[Dataset entries]
-- Opening Marker --
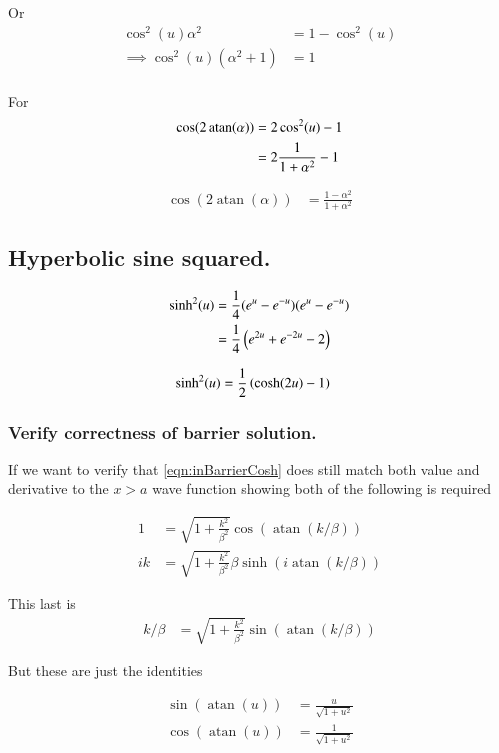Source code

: \documentclass{article}
\DeclareMathOperator{\atan}{atan}
\begin{document}
Or
\begin{align*}
\cos^2(u) \alpha^2 &= 1 - \cos^2(u) \\
\implies
\cos^2(u) (\alpha^2 +1 ) &= 1 \\
\end{align*}

For 
\begin{align*}
\cos(2\atan(\alpha)) 
&= 
2 \cos^2( u ) -1 \\
&= 
2 \inv{1 + \alpha^2} -1 \\
\end{align*}

\begin{align}\label{eqn:cosineTwiceArcTan}
\cos(2\atan(\alpha)) 
&= 
\frac{1 - \alpha^2}{1 + \alpha^2}
\end{align}

\subsection{ Hyperbolic sine squared. }

\begin{align*}
\sinh^2(u) 
&=
\frac{1}{4} (e^u - e^{-u}) (e^u - e^{-u}) \\
&=
\frac{1}{4} \left(e^{2u} + e^{-2u} -2 \right) \\
\end{align*}

\begin{align}\label{eqn:sinhSquared}
\sinh^2(u) 
&=
\frac{1}{2} \left( \cosh(2u) -1 \right) 
\end{align}

\subsubsection{ Verify correctness of barrier solution. }

If we want to verify that \ref{eqn:inBarrierCosh} 
does still match both value and derivative to the $x>a$ wave function
showing both of the following is required

\begin{align*}
1 &= \sqrt{1 + \frac{k^2}{\beta^2}} \cos\left( \atan(k/\beta) \right) \\
ik &=
\sqrt{1 + \frac{k^2}{\beta^2}} \beta \sinh\left( i \atan(k/\beta) \right)
\end{align*}

This last is
\begin{align*}
k/\beta &=
\sqrt{1 + \frac{k^2}{\beta^2}} \sin\left( \atan(k/\beta) \right)
\end{align*}

But these are just the identities

\begin{align*}
\sin\left( \atan(u) \right) &= \frac{u}{\sqrt{1 + u^2}} \\
\cos\left( \atan(u) \right) &= \frac{1}{\sqrt{1 + u^2}}
\end{align*}



\end{document}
-- Closing Marker --
_Work required:_ All lines of the data that hold "beta" need to be copied.

_Worked solution:_
1 &= \sqrt{1 + \frac{k^2}{\beta^2}} \cos\left( \atan(k/\beta) \right) \\
\sqrt{1 + \frac{k^2}{\beta^2}} \beta \sinh\left( i \atan(k/\beta) \right)
k/\beta &=
\sqrt{1 + \frac{k^2}{\beta^2}} \sin\left( \atan(k/\beta) \right)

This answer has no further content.